What the task asks – Reproduce the whole listing below exactly.
"""
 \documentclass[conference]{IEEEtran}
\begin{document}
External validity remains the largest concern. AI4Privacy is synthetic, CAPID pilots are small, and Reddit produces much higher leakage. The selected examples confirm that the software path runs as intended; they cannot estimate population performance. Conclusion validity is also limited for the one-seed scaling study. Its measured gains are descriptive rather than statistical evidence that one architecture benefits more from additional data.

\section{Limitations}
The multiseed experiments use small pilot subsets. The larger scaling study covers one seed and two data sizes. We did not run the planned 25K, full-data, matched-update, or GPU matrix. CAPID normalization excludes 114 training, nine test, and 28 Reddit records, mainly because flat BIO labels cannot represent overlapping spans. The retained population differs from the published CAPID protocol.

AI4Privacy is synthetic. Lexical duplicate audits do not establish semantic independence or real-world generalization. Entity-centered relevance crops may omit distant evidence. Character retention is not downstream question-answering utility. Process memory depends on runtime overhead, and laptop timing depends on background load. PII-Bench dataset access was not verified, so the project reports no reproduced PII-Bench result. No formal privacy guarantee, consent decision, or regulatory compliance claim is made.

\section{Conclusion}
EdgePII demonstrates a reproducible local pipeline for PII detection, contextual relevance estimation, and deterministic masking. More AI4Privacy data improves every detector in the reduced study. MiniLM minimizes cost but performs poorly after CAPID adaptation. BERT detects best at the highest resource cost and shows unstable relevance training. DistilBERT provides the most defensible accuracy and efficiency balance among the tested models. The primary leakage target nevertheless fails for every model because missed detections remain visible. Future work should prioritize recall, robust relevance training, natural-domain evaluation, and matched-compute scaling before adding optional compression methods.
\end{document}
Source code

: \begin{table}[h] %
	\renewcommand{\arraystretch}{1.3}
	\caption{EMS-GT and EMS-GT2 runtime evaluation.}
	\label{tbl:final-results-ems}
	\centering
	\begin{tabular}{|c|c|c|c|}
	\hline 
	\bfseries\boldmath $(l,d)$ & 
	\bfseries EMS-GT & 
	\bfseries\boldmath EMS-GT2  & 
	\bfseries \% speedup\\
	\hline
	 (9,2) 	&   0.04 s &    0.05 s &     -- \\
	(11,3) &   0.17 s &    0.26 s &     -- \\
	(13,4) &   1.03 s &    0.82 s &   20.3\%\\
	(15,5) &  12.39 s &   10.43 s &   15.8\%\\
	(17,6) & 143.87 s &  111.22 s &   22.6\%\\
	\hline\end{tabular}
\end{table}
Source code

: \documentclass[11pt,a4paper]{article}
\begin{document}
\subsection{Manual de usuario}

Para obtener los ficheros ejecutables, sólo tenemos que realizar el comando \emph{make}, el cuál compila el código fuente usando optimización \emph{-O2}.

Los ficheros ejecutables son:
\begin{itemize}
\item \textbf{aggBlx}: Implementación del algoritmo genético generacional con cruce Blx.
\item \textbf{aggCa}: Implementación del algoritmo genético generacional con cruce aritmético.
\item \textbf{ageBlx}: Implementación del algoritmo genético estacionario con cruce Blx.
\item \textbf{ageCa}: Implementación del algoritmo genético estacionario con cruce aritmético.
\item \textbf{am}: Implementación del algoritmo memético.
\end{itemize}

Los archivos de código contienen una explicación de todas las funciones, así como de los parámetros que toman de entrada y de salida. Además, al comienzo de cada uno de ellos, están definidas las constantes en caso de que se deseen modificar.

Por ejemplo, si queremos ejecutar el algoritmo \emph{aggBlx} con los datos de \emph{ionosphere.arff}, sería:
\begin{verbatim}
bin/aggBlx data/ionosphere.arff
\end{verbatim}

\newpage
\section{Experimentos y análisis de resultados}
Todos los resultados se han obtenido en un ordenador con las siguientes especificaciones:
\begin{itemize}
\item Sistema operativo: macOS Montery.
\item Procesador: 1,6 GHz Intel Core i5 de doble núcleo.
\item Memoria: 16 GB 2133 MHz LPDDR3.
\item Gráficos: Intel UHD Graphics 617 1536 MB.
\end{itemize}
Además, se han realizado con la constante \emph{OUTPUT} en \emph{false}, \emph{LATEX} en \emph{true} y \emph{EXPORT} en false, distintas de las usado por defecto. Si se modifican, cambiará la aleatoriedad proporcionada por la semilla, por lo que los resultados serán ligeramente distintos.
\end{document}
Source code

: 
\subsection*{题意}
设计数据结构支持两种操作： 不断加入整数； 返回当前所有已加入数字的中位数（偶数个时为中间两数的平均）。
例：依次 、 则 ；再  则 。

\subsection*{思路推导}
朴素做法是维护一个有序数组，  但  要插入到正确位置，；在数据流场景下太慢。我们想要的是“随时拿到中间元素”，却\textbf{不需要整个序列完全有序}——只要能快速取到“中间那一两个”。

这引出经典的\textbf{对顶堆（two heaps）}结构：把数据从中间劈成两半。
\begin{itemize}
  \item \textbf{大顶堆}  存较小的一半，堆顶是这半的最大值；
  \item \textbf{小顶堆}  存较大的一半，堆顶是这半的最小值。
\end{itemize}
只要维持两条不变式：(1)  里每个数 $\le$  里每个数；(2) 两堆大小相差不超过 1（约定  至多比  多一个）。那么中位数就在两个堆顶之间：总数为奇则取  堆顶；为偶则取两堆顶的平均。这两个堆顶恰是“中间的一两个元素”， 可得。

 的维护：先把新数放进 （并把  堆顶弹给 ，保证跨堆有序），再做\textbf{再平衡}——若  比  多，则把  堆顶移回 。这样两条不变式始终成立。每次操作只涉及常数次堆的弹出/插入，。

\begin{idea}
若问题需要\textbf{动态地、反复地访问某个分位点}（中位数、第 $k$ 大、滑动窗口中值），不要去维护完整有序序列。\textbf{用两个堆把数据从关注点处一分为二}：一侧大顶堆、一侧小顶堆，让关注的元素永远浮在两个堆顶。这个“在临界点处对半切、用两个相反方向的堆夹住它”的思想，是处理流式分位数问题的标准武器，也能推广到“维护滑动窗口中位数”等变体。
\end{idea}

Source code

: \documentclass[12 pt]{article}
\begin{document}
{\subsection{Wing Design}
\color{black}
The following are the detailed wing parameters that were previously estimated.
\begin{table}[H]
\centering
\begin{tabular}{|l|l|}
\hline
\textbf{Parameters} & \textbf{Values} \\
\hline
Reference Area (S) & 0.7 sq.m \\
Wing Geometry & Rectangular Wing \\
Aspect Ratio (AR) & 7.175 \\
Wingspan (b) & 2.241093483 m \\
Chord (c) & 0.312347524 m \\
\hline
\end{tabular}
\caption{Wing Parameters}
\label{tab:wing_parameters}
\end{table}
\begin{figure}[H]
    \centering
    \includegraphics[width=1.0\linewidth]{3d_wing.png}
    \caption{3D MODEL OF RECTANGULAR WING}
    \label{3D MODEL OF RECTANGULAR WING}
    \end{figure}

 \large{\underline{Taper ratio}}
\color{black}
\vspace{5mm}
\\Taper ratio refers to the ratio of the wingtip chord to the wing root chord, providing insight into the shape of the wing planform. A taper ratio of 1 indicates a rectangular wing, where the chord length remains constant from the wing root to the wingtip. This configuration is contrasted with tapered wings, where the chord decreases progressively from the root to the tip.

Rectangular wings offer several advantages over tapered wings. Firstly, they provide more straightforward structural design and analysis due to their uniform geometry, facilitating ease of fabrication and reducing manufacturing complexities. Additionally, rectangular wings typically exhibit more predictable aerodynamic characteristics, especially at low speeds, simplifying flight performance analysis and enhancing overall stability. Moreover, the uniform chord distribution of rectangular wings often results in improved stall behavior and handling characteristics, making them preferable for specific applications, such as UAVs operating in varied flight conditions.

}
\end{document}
"""
Solution –
 \documentclass[conference]{IEEEtran}
\begin{document}
External validity remains the largest concern. AI4Privacy is synthetic, CAPID pilots are small, and Reddit produces much higher leakage. The selected examples confirm that the software path runs as intended; they cannot estimate population performance. Conclusion validity is also limited for the one-seed scaling study. Its measured gains are descriptive rather than statistical evidence that one architecture benefits more from additional data.

\section{Limitations}
The multiseed experiments use small pilot subsets. The larger scaling study covers one seed and two data sizes. We did not run the planned 25K, full-data, matched-update, or GPU matrix. CAPID normalization excludes 114 training, nine test, and 28 Reddit records, mainly because flat BIO labels cannot represent overlapping spans. The retained population differs from the published CAPID protocol.

AI4Privacy is synthetic. Lexical duplicate audits do not establish semantic independence or real-world generalization. Entity-centered relevance crops may omit distant evidence. Character retention is not downstream question-answering utility. Process memory depends on runtime overhead, and laptop timing depends on background load. PII-Bench dataset access was not verified, so the project reports no reproduced PII-Bench result. No formal privacy guarantee, consent decision, or regulatory compliance claim is made.

\section{Conclusion}
EdgePII demonstrates a reproducible local pipeline for PII detection, contextual relevance estimation, and deterministic masking. More AI4Privacy data improves every detector in the reduced study. MiniLM minimizes cost but performs poorly after CAPID adaptation. BERT detects best at the highest resource cost and shows unstable relevance training. DistilBERT provides the most defensible accuracy and efficiency balance among the tested models. The primary leakage target nevertheless fails for every model because missed detections remain visible. Future work should prioritize recall, robust relevance training, natural-domain evaluation, and matched-compute scaling before adding optional compression methods.
\end{document}
Source code

: \begin{table}[h] %
	\renewcommand{\arraystretch}{1.3}
	\caption{EMS-GT and EMS-GT2 runtime evaluation.}
	\label{tbl:final-results-ems}
	\centering
	\begin{tabular}{|c|c|c|c|}
	\hline 
	\bfseries\boldmath $(l,d)$ & 
	\bfseries EMS-GT & 
	\bfseries\boldmath EMS-GT2  & 
	\bfseries \% speedup\\
	\hline
	 (9,2) 	&   0.04 s &    0.05 s &     -- \\
	(11,3) &   0.17 s &    0.26 s &     -- \\
	(13,4) &   1.03 s &    0.82 s &   20.3\%\\
	(15,5) &  12.39 s &   10.43 s &   15.8\%\\
	(17,6) & 143.87 s &  111.22 s &   22.6\%\\
	\hline\end{tabular}
\end{table}
Source code

: \documentclass[11pt,a4paper]{article}
\begin{document}
\subsection{Manual de usuario}

Para obtener los ficheros ejecutables, sólo tenemos que realizar el comando \emph{make}, el cuál compila el código fuente usando optimización \emph{-O2}.

Los ficheros ejecutables son:
\begin{itemize}
\item \textbf{aggBlx}: Implementación del algoritmo genético generacional con cruce Blx.
\item \textbf{aggCa}: Implementación del algoritmo genético generacional con cruce aritmético.
\item \textbf{ageBlx}: Implementación del algoritmo genético estacionario con cruce Blx.
\item \textbf{ageCa}: Implementación del algoritmo genético estacionario con cruce aritmético.
\item \textbf{am}: Implementación del algoritmo memético.
\end{itemize}

Los archivos de código contienen una explicación de todas las funciones, así como de los parámetros que toman de entrada y de salida. Además, al comienzo de cada uno de ellos, están definidas las constantes en caso de que se deseen modificar.

Por ejemplo, si queremos ejecutar el algoritmo \emph{aggBlx} con los datos de \emph{ionosphere.arff}, sería:
\begin{verbatim}
bin/aggBlx data/ionosphere.arff
\end{verbatim}

\newpage
\section{Experimentos y análisis de resultados}
Todos los resultados se han obtenido en un ordenador con las siguientes especificaciones:
\begin{itemize}
\item Sistema operativo: macOS Montery.
\item Procesador: 1,6 GHz Intel Core i5 de doble núcleo.
\item Memoria: 16 GB 2133 MHz LPDDR3.
\item Gráficos: Intel UHD Graphics 617 1536 MB.
\end{itemize}
Además, se han realizado con la constante \emph{OUTPUT} en \emph{false}, \emph{LATEX} en \emph{true} y \emph{EXPORT} en false, distintas de las usado por defecto. Si se modifican, cambiará la aleatoriedad proporcionada por la semilla, por lo que los resultados serán ligeramente distintos.
\end{document}
Source code

: 
\subsection*{题意}
设计数据结构支持两种操作： 不断加入整数； 返回当前所有已加入数字的中位数（偶数个时为中间两数的平均）。
例：依次 、 则 ；再  则 。

\subsection*{思路推导}
朴素做法是维护一个有序数组，  但  要插入到正确位置，；在数据流场景下太慢。我们想要的是“随时拿到中间元素”，却\textbf{不需要整个序列完全有序}——只要能快速取到“中间那一两个”。

这引出经典的\textbf{对顶堆（two heaps）}结构：把数据从中间劈成两半。
\begin{itemize}
  \item \textbf{大顶堆}  存较小的一半，堆顶是这半的最大值；
  \item \textbf{小顶堆}  存较大的一半，堆顶是这半的最小值。
\end{itemize}
只要维持两条不变式：(1)  里每个数 $\le$  里每个数；(2) 两堆大小相差不超过 1（约定  至多比  多一个）。那么中位数就在两个堆顶之间：总数为奇则取  堆顶；为偶则取两堆顶的平均。这两个堆顶恰是“中间的一两个元素”， 可得。

 的维护：先把新数放进 （并把  堆顶弹给 ，保证跨堆有序），再做\textbf{再平衡}——若  比  多，则把  堆顶移回 。这样两条不变式始终成立。每次操作只涉及常数次堆的弹出/插入，。

\begin{idea}
若问题需要\textbf{动态地、反复地访问某个分位点}（中位数、第 $k$ 大、滑动窗口中值），不要去维护完整有序序列。\textbf{用两个堆把数据从关注点处一分为二}：一侧大顶堆、一侧小顶堆，让关注的元素永远浮在两个堆顶。这个“在临界点处对半切、用两个相反方向的堆夹住它”的思想，是处理流式分位数问题的标准武器，也能推广到“维护滑动窗口中位数”等变体。
\end{idea}

Source code

: \documentclass[12 pt]{article}
\begin{document}
{\subsection{Wing Design}
\color{black}
The following are the detailed wing parameters that were previously estimated.
\begin{table}[H]
\centering
\begin{tabular}{|l|l|}
\hline
\textbf{Parameters} & \textbf{Values} \\
\hline
Reference Area (S) & 0.7 sq.m \\
Wing Geometry & Rectangular Wing \\
Aspect Ratio (AR) & 7.175 \\
Wingspan (b) & 2.241093483 m \\
Chord (c) & 0.312347524 m \\
\hline
\end{tabular}
\caption{Wing Parameters}
\label{tab:wing_parameters}
\end{table}
\begin{figure}[H]
    \centering
    \includegraphics[width=1.0\linewidth]{3d_wing.png}
    \caption{3D MODEL OF RECTANGULAR WING}
    \label{3D MODEL OF RECTANGULAR WING}
    \end{figure}

 \large{\underline{Taper ratio}}
\color{black}
\vspace{5mm}
\\Taper ratio refers to the ratio of the wingtip chord to the wing root chord, providing insight into the shape of the wing planform. A taper ratio of 1 indicates a rectangular wing, where the chord length remains constant from the wing root to the wingtip. This configuration is contrasted with tapered wings, where the chord decreases progressively from the root to the tip.

Rectangular wings offer several advantages over tapered wings. Firstly, they provide more straightforward structural design and analysis due to their uniform geometry, facilitating ease of fabrication and reducing manufacturing complexities. Additionally, rectangular wings typically exhibit more predictable aerodynamic characteristics, especially at low speeds, simplifying flight performance analysis and enhancing overall stability. Moreover, the uniform chord distribution of rectangular wings often results in improved stall behavior and handling characteristics, making them preferable for specific applications, such as UAVs operating in varied flight conditions.

}
\end{document}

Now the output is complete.